Now something more difficult! 😩 Don’t worry, it’s a simply class that contains only data. But this sounds like an obvious answer! There a 3 important things that you have to meditate on:

  1. @ForeignKey annotation is very helpful here to keep those tables in relationship, it’s a bonding between starting place and place of arrival and 2 places in the table called “Places”.
  2. @Entity annotation refers to Trip data class, this means Room will create a table according to this class. Pay attention that the class TripPopulated is not an entity, we don’t want to create another table!😇 TripPopulated is needed to retrieve our trips with populated values for fromPlace and toPlace fields.
  3. @Embedded annotation is near 2 properties in TripPopulated: fromPlace and toPlace. By this way we tell Room that TripPopulated class has all Place properites (placeId, iconId, name and city) in it twice times: one for starting place and one for place of arrival! In fact the second one is prefixed by “to_” (so the properties will be called to_placeId, to_iconId, to_name and to_city). Remember column names must be unique, that’s why we need the prefix…🤓

Trip.kt

@Entity
data class Trip(
@PrimaryKey(autoGenerate = true) val tripId: Int,

@ColumnInfo(name = "fromDate") val fromDate: Date,
@ForeignKey(entity = Place::class, parentColumns = ["placeId"], childColumns = ["fromPlace"], onDelete = ForeignKey.CASCADE)
@ColumnInfo(name = "fromPlace") val fromPlace: Int,

@ColumnInfo(name = "toDate") val toDate: Date,
@ForeignKey(entity = Place::class, parentColumns = ["placeId"], childColumns = ["toPlace"], onDelete = ForeignKey.CASCADE)
@ColumnInfo(name = "toPlace") val toPlace: Int
)

data class TripPopulated(val tripId: Int,
val fromDate: Date,
@Embedded val fromPlace: Place,
val toDate: Date,
@Embedded(prefix = "to_") val toPlace: Place)

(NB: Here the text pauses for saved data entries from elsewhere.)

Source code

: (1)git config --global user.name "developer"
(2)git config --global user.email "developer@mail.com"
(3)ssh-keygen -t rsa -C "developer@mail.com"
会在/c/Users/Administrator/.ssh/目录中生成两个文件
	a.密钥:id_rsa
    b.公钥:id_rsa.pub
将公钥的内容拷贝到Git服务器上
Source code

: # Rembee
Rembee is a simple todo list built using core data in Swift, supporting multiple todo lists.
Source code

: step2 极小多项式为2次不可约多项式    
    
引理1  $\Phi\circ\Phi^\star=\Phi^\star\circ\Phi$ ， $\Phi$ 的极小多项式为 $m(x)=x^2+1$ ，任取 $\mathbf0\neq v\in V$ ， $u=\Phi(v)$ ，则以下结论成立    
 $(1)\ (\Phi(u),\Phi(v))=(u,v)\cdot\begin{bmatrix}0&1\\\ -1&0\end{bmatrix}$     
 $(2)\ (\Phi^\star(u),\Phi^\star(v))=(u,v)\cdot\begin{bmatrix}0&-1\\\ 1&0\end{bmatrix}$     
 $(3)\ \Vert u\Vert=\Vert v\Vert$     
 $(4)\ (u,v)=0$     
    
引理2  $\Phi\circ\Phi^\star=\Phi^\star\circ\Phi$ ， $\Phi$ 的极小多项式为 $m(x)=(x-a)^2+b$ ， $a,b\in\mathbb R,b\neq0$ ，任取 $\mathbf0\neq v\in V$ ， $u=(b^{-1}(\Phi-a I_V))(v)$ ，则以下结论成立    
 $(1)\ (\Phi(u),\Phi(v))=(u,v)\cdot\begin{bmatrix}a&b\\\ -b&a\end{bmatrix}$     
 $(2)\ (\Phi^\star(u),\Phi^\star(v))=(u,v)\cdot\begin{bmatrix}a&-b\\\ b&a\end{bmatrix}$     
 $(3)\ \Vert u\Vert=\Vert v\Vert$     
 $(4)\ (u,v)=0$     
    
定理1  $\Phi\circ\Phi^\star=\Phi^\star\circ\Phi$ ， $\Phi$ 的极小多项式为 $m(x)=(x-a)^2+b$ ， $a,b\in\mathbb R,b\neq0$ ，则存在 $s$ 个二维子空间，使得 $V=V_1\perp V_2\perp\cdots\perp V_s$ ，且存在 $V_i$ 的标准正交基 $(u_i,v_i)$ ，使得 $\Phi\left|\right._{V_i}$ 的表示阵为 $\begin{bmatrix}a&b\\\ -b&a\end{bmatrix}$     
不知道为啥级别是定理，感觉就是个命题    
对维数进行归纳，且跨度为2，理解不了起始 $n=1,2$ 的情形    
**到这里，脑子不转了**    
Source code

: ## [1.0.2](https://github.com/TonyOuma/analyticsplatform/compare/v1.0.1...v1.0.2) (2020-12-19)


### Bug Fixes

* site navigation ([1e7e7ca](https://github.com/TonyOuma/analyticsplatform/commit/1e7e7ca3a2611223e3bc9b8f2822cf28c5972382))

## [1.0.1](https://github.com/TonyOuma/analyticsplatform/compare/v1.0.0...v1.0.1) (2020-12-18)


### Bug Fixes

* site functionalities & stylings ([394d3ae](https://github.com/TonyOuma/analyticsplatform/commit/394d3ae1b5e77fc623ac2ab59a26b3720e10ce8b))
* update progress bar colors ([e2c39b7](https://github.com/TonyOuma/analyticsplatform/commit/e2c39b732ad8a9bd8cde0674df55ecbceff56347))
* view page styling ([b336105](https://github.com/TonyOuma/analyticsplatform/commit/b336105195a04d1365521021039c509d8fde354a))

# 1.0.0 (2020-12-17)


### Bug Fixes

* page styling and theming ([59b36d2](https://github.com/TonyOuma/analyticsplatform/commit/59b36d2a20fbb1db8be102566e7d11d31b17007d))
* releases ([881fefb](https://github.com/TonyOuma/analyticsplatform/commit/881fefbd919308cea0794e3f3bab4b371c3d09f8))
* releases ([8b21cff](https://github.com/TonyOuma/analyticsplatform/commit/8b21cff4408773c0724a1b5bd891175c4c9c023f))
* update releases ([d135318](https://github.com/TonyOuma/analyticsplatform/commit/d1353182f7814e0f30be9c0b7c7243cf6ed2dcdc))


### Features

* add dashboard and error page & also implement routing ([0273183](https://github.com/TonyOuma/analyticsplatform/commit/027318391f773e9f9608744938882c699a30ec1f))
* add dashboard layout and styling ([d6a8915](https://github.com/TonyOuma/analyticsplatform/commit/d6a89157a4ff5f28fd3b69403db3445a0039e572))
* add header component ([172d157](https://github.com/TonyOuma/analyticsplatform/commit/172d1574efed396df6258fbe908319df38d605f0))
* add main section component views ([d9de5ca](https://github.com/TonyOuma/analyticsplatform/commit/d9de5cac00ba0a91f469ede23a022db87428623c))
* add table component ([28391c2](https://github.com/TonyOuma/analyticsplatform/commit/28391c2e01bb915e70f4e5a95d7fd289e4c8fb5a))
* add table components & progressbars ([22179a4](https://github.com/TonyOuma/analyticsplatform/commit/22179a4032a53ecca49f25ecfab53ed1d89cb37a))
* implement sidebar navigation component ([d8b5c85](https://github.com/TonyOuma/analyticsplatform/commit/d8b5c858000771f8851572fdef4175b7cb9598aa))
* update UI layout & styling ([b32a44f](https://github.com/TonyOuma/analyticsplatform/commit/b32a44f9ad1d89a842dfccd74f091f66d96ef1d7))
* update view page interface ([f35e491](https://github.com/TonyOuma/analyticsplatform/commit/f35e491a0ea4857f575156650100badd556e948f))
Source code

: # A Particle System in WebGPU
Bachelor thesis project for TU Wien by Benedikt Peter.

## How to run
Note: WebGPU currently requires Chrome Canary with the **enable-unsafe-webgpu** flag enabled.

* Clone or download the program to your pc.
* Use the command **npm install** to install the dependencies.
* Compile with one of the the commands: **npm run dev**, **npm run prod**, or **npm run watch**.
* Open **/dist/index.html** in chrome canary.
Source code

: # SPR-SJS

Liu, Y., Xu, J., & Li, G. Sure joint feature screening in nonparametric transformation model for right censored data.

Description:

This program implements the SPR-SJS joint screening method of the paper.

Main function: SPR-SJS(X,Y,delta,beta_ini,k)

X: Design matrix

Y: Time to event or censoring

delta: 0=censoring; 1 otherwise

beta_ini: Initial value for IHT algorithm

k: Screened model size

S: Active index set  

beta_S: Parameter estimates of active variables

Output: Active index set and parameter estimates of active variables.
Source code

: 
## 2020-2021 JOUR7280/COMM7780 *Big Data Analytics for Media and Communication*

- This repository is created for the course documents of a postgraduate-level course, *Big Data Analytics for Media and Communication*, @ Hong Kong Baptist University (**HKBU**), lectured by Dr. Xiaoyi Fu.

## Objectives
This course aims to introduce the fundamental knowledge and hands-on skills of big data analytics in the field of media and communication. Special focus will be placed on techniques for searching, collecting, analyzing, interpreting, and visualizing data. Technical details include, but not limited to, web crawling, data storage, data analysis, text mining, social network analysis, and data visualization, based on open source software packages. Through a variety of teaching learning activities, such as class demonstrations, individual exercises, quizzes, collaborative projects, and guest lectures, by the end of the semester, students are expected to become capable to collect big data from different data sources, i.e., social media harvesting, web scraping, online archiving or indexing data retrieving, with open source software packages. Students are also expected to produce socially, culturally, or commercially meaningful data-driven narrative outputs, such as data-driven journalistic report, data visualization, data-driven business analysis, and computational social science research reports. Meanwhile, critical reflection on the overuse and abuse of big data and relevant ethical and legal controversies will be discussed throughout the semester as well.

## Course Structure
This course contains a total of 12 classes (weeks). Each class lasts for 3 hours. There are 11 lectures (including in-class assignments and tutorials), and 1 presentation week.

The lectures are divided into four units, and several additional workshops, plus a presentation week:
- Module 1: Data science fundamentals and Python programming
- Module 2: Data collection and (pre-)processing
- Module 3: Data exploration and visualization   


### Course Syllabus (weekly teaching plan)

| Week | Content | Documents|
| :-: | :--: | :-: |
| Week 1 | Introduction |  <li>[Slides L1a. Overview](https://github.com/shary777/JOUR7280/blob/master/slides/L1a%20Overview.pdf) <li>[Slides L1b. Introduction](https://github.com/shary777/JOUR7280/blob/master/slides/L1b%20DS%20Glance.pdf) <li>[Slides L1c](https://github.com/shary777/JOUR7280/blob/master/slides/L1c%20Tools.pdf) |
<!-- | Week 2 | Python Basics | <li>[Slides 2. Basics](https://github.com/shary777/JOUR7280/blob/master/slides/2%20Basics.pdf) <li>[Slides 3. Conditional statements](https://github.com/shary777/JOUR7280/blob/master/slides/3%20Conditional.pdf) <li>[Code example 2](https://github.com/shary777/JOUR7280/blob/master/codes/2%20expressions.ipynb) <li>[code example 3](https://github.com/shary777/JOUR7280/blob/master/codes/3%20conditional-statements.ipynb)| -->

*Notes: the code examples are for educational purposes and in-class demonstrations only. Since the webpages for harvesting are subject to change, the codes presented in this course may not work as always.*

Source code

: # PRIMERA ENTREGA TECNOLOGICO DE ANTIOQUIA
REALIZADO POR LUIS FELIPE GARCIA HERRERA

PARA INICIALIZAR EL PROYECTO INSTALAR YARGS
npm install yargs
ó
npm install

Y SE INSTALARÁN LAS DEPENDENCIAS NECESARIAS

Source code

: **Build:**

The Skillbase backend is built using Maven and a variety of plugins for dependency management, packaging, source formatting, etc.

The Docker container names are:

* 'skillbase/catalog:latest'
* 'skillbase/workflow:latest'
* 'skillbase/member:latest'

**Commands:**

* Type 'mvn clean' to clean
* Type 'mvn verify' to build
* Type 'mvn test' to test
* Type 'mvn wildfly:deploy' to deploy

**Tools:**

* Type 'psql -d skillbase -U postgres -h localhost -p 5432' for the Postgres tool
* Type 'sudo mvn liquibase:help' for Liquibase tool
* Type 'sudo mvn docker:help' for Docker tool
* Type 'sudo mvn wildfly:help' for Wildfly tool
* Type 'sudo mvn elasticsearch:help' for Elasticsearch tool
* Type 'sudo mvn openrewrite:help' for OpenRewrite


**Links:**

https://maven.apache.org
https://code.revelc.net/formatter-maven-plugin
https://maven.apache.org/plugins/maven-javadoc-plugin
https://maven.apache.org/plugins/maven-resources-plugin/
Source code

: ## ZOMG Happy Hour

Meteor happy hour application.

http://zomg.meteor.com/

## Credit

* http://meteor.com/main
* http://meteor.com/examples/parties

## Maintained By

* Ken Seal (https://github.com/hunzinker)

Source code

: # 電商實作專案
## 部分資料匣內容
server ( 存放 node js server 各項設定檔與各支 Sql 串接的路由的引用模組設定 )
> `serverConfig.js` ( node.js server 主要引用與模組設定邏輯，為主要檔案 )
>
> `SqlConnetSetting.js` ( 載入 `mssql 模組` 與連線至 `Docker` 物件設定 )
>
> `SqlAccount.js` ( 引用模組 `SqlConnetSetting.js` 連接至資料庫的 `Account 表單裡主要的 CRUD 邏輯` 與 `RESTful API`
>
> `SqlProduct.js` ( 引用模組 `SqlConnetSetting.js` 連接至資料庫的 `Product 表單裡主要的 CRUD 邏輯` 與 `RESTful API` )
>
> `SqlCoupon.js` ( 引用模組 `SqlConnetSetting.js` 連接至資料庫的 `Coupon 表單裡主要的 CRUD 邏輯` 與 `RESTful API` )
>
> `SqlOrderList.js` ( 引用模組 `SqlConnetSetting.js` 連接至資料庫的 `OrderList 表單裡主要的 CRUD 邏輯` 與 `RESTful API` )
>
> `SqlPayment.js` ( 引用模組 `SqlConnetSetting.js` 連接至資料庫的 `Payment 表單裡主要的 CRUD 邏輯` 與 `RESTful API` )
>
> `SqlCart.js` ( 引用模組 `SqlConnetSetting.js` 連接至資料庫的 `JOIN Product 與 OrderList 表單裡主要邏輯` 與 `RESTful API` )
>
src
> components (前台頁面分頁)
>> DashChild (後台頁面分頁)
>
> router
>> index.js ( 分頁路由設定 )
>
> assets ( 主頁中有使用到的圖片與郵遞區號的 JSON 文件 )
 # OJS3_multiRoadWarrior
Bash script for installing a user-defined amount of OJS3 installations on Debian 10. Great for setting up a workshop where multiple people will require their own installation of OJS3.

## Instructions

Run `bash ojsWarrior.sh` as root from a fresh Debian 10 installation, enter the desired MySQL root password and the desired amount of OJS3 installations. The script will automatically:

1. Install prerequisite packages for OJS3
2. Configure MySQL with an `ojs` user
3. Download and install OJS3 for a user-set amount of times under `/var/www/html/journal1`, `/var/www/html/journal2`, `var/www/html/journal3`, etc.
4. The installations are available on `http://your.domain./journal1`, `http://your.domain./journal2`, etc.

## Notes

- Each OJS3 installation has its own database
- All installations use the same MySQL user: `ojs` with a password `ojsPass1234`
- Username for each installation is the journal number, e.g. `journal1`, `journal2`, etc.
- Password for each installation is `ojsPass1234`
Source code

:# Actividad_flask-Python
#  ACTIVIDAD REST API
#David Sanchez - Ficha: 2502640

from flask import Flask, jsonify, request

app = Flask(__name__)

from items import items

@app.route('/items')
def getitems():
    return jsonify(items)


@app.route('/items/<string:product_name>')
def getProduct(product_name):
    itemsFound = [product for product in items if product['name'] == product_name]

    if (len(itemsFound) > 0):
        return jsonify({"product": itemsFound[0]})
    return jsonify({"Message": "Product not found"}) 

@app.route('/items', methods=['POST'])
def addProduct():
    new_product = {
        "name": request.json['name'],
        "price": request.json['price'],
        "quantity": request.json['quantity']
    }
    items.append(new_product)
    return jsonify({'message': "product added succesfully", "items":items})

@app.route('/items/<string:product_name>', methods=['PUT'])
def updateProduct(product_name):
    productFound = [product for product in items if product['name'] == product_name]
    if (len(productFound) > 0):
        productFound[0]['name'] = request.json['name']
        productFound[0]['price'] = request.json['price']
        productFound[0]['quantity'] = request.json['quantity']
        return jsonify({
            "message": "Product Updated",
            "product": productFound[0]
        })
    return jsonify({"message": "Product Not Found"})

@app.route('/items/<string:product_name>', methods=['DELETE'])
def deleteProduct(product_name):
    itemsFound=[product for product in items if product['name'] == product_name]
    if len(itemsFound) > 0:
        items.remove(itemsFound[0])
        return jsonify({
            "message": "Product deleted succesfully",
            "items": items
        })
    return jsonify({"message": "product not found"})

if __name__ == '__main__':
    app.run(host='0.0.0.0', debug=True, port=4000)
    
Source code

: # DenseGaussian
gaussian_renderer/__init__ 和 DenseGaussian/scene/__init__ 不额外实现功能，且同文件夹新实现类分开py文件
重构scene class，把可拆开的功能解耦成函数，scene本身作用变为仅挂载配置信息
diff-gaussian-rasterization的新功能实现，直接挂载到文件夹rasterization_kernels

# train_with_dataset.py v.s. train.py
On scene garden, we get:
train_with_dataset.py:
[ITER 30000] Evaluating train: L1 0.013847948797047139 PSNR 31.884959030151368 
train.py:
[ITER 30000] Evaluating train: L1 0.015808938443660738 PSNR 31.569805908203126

Now comes the most difficult part: understanding the SQL query!!!🤯 insertAll query is not difficult to understand, the one upper is a bit harder. getAllPopulated short query 🤨 (I was joking!) returns a list of trips with populated values for fromPlace and toPlace thanks to 2 inner join operations, but the interesting thing happens after the SELECT keyword! I was not able to but simply SELECT * because Room couldn’t understand how to populated toPlace value. 🤬 Remember when I prefixed toPlace property in TripPopulated class? I had no choice, so now we have to prefix manually each field of place02 joined table and BOOM! Everything is working now! 😲

TripDao.kt

@Dao
interface TripDao {
@Query("SELECT t.*, place01.*, " +
"place02.placeId as to_placeId, place02.city as to_city, place02.name as to_name, place02.iconId as to_iconId " +
"FROM trip as t INNER JOIN place as place01 ON fromPlace = place01.placeId INNER JOIN place as place02 on toPlace = place02.placeId")//
fun getAllPopulated(): LiveData<List<TripPopulated>>

@Insert
fun insertAll(vararg luggageTravels: LuggageTravel)
}

Hope that this little article was helpful, happy coding!